I recently made the following change to an OpenCL code of mine, and the code gained 40% speed when running on Intel’s OpenCL.

https://github.com/fangq/mcxcl/commit/4bcfebdf37fb36fba56fd9bb46c12771e21a64b1#diff-3e7bff849d973dfbbbf2ff6591ee8862L216

the above change involves manual vectorization of consecutive lines for a float4 short vector.

My questions are:

  1. Intel’s OpenCL claims to do “auto-vectorization”. However, in my case, it appears that it was not effective, and I had to do it manually. Is there a flag that I have to set in order for Intel OCL to group vector operations?

  2. how about AMD’s OpenCL and NVIDIA’s opencl? do they vectorize such operations automatically? if not, is there a benefit doing manual vectorization on the GPU?

  3. My code runs 3x faster on Intel’s OCL than AMD’s OCL on the same CPU (Intel i7-4770K, Intel OCL produced 612 photon/ms, while AMD’s OCL produced only 205 photon/ms). Any reason why such difference? my speed comparisons are shown in the bellow spreadsheet.

https://docs.google.com/spreadsheets/d/1QRILShH95S53SqlLabDxXB98JZ1ZzZ9TcZngjP6W3B8/edit#gid=0

  1. I made additional vectorization (mostly in the logistic_step function), which gained another 15% speed up with Intel OCL, but it failed to run on NVIDIA’s OCL.

https://github.com/fangq/mcxcl/commit/fc2d97830a380c73a427eab84a64aca3f3531dcc

can someone tell me what I did wrong with this change? (I cast a float[5] pointer to a float8 pointer in logistic_step(), but I did not read/write beyond the 5-float boundary)

Try experimenting with compiler options. (Appendix B) https://software.intel.com/sites/landingpage/opencl/user-guide/index.htm?wapkw=(Apple)

  1. how about AMD’s OpenCL and NVIDIA’s opencl? do they vectorize such operations automatically? if not, is there a benefit doing manual vectorization on the GPU?

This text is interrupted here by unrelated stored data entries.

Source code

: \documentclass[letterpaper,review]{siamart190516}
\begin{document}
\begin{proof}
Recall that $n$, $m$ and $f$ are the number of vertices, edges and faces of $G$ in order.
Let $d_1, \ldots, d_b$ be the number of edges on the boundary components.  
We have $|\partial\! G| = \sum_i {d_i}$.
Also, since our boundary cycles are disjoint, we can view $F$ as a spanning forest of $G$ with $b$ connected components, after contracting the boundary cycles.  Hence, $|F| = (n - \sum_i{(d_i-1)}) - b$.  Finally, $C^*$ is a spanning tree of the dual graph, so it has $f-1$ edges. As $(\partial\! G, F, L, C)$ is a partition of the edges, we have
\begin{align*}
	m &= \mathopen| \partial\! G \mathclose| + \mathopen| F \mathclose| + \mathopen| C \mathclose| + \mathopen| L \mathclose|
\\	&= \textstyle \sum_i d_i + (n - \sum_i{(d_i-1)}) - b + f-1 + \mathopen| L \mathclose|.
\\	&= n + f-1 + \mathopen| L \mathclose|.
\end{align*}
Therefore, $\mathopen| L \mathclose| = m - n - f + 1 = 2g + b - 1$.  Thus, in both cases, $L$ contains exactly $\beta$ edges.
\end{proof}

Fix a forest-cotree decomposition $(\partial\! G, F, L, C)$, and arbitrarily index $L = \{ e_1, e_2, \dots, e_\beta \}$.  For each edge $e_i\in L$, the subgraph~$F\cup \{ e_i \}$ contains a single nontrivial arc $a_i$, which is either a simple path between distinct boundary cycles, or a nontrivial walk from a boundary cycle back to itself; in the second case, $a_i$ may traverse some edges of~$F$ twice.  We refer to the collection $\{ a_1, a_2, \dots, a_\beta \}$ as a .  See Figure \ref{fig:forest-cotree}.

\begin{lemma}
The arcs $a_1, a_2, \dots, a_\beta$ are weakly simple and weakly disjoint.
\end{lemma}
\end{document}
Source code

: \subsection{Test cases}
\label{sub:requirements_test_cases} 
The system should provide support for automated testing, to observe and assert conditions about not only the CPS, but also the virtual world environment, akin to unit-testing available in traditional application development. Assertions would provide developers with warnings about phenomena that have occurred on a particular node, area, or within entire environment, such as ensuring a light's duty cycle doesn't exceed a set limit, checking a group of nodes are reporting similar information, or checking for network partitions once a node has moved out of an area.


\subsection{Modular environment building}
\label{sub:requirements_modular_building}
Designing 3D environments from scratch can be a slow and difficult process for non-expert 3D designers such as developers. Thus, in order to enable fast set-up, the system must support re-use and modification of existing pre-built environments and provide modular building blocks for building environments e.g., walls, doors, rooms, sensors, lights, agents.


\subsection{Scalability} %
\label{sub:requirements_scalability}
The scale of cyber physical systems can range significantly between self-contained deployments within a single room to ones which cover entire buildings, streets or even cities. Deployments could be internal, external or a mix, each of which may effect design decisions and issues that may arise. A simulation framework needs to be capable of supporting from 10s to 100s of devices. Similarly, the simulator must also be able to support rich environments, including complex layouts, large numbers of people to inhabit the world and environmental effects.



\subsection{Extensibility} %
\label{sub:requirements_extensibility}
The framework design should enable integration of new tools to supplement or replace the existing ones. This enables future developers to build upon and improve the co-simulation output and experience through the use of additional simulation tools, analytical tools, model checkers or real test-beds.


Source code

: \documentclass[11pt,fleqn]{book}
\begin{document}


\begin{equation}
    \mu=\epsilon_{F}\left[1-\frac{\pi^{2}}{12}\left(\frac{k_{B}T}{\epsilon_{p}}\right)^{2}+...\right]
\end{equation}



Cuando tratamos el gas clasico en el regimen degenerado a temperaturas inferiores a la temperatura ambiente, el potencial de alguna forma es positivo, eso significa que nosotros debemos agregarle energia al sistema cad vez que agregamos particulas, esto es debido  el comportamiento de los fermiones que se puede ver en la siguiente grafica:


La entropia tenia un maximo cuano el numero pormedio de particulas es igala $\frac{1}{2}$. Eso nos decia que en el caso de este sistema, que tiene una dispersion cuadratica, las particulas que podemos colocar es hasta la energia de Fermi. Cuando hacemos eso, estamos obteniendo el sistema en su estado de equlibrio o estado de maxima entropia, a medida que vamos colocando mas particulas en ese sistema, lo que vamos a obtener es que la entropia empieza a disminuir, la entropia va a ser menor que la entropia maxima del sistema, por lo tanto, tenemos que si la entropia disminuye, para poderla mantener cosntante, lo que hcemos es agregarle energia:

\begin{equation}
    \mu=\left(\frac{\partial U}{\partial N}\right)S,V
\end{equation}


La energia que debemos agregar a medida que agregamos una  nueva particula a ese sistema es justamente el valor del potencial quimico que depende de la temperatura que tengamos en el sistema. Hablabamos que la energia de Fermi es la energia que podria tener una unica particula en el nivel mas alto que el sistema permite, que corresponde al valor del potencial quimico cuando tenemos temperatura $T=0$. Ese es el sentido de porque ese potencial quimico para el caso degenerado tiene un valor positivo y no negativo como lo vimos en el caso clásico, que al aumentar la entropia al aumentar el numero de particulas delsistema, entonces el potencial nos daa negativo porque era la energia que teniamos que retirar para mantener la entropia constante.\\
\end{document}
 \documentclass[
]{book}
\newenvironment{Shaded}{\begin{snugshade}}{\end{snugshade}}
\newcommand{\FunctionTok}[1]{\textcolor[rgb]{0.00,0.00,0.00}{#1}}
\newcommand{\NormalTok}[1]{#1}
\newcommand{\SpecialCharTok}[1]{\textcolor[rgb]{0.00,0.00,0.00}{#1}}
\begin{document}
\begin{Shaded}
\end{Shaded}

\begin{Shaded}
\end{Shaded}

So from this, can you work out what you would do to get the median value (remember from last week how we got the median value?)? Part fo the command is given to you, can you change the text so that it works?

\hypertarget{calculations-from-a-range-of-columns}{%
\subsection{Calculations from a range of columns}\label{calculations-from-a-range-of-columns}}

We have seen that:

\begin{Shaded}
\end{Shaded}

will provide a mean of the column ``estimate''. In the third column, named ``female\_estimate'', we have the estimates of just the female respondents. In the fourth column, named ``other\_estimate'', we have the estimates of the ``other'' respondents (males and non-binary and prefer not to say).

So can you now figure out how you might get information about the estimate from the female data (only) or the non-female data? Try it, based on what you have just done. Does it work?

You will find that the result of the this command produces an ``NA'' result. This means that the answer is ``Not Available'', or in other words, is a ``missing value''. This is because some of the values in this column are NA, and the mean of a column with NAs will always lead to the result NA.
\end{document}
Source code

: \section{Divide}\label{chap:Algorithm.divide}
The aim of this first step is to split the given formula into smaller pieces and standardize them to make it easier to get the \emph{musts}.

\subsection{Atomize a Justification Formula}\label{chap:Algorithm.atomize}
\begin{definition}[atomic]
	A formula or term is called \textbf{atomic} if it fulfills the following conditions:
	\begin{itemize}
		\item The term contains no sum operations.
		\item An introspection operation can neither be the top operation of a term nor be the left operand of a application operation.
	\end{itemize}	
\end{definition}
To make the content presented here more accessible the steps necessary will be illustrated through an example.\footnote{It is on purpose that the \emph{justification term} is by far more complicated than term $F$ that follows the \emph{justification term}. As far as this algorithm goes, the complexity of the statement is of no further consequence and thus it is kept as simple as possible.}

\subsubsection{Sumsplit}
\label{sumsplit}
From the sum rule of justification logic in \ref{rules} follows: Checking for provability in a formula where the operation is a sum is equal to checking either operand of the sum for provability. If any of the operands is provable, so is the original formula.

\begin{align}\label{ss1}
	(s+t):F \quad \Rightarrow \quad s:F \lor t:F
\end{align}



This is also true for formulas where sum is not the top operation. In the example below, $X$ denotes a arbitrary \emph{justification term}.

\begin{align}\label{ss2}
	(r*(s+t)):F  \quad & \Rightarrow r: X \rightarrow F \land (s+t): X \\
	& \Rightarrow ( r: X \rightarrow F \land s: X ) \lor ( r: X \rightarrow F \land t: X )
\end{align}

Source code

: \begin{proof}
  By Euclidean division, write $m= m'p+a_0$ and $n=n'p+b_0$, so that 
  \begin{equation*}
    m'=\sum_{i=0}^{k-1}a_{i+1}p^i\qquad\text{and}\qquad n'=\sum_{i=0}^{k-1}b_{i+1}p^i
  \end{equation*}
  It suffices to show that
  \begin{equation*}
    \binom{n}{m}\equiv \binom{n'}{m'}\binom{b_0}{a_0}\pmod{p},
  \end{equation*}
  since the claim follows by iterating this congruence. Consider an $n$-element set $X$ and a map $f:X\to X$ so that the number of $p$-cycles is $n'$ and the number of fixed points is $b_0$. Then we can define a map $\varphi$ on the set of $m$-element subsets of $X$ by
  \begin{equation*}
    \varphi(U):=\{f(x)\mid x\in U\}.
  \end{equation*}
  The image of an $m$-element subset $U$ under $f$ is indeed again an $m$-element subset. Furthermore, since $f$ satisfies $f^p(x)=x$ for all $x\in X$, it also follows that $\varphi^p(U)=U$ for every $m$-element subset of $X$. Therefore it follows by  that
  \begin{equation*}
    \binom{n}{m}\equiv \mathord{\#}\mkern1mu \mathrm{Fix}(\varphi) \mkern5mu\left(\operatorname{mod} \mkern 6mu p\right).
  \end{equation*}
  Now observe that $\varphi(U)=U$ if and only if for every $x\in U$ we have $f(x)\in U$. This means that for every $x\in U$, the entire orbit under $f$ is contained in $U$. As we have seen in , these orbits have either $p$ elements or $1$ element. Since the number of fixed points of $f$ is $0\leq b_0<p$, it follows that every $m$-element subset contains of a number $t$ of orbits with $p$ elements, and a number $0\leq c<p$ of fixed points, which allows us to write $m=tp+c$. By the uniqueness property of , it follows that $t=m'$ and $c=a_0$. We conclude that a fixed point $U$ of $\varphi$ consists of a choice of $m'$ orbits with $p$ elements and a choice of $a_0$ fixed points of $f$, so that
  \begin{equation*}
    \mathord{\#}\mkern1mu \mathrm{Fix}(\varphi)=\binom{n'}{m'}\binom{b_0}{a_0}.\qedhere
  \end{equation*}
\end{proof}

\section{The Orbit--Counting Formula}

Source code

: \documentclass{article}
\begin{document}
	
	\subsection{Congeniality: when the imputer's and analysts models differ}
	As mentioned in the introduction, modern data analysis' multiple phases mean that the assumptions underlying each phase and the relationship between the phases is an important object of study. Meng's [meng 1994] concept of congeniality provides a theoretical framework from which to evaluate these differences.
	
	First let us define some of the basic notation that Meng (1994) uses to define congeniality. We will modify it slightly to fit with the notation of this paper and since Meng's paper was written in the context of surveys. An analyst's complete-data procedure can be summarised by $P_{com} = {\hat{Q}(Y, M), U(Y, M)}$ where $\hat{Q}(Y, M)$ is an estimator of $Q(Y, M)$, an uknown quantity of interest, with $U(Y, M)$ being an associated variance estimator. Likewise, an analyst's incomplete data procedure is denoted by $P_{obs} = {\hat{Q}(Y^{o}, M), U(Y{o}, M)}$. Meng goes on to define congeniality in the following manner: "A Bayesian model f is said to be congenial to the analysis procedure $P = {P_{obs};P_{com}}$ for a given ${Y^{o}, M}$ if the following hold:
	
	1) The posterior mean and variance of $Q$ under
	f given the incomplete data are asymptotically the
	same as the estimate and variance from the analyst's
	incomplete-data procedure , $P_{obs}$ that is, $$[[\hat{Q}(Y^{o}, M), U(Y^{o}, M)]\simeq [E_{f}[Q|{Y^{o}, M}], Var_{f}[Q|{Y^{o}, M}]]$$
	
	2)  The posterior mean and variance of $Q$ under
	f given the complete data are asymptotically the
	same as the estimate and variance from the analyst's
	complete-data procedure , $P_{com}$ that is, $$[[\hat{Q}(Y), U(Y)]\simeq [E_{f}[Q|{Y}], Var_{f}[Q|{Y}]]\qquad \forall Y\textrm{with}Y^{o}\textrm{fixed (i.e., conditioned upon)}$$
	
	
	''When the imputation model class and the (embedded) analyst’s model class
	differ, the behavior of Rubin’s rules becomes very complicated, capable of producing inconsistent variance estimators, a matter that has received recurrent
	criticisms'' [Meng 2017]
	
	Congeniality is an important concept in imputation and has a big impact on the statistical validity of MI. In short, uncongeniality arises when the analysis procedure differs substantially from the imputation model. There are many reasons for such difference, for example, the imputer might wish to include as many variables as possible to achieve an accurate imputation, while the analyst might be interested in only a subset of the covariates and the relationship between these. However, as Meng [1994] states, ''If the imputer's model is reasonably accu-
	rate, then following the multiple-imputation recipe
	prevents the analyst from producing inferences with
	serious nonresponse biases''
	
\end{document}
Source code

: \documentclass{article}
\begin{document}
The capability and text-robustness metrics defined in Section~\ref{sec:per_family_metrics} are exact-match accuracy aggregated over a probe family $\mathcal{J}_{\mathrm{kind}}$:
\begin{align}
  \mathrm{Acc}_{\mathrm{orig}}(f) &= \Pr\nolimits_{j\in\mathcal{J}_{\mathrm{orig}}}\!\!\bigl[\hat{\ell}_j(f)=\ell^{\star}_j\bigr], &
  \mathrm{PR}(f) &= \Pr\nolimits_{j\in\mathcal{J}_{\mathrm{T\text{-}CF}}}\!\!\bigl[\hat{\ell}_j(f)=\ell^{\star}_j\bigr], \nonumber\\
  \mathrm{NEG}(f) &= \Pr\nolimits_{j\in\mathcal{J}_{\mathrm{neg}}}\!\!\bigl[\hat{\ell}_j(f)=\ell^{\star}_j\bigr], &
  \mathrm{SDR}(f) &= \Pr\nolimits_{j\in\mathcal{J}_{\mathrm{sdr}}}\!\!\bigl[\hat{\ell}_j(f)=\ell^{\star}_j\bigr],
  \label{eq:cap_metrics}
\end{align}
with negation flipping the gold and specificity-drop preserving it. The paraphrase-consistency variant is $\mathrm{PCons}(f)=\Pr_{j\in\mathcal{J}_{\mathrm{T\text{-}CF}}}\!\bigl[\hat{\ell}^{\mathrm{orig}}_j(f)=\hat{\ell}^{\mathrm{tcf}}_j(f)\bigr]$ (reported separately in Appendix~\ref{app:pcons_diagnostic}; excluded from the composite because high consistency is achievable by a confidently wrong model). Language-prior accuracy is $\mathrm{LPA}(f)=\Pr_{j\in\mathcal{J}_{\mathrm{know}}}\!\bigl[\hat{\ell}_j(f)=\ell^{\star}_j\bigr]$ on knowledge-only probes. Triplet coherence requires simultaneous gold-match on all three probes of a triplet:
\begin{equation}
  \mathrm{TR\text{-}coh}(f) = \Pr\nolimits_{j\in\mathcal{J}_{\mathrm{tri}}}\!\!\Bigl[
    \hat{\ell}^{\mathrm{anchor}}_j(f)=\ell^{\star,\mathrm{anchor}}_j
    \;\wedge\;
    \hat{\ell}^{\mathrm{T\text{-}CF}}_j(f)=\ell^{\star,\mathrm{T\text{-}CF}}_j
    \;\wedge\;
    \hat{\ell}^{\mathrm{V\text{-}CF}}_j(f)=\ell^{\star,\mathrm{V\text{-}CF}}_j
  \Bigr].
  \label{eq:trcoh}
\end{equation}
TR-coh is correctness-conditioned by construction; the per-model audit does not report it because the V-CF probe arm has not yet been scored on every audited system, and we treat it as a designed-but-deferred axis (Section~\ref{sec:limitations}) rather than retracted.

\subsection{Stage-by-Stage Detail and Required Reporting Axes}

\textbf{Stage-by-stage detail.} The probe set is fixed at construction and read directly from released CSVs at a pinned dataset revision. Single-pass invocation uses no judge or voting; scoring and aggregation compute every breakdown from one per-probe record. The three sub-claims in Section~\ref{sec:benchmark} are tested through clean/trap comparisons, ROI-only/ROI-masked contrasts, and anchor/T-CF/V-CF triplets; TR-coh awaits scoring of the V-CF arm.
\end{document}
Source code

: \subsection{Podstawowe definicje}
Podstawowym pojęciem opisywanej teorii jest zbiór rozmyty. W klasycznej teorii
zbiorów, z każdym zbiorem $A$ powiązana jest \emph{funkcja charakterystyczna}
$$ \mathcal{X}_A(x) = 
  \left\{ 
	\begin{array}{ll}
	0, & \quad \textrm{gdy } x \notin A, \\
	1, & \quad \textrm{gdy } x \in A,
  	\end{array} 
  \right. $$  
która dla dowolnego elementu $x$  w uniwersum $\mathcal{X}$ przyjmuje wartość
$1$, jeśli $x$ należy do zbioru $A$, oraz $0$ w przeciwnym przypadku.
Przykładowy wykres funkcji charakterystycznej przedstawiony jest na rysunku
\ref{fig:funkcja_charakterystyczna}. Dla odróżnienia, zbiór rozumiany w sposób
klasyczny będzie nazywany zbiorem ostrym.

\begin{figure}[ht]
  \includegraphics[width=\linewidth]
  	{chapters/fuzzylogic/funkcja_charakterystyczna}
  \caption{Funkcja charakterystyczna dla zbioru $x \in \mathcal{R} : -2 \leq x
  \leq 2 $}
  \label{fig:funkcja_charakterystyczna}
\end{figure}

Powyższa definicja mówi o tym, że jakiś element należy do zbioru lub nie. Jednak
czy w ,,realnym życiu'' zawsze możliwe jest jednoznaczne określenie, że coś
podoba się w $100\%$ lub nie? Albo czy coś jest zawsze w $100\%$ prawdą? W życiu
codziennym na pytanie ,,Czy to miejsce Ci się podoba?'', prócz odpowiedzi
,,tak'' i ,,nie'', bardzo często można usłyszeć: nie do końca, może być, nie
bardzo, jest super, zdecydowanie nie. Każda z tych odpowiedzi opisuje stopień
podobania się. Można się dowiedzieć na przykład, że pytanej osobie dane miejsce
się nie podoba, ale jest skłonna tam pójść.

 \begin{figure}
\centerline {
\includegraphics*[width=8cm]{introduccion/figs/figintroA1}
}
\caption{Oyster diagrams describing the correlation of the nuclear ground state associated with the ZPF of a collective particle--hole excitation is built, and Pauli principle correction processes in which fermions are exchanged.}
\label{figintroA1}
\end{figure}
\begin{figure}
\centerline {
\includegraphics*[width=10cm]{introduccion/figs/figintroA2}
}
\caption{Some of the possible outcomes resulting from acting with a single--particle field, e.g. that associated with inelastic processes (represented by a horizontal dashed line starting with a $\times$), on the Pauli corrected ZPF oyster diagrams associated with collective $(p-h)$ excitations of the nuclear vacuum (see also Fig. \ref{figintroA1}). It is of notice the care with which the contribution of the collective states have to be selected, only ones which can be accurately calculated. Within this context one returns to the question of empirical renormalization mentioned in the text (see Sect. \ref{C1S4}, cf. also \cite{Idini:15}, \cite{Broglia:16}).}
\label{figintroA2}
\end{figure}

Their modern GPUs are scalar and there should not be impact at all. I.e., CUDA C doesn’t even have vector types. AMD docs say “vectorization is not required nor desirable”, which actually contradicts the fact that they have vector registers.

  1. My code runs 3x faster on Intel’s OCL than AMD’s OCL on the same CPU (Intel i7-4770K, Intel OCL produced 612 photon/ms, while AMD’s OCL produced only 205 photon/ms). Any reason why such difference? my speed comparisons are shown in the bellow spreadsheet.

Their compiler is just better. There are cases when Intel OCL is faster even on AMD CPU (when it works at all). :smiley: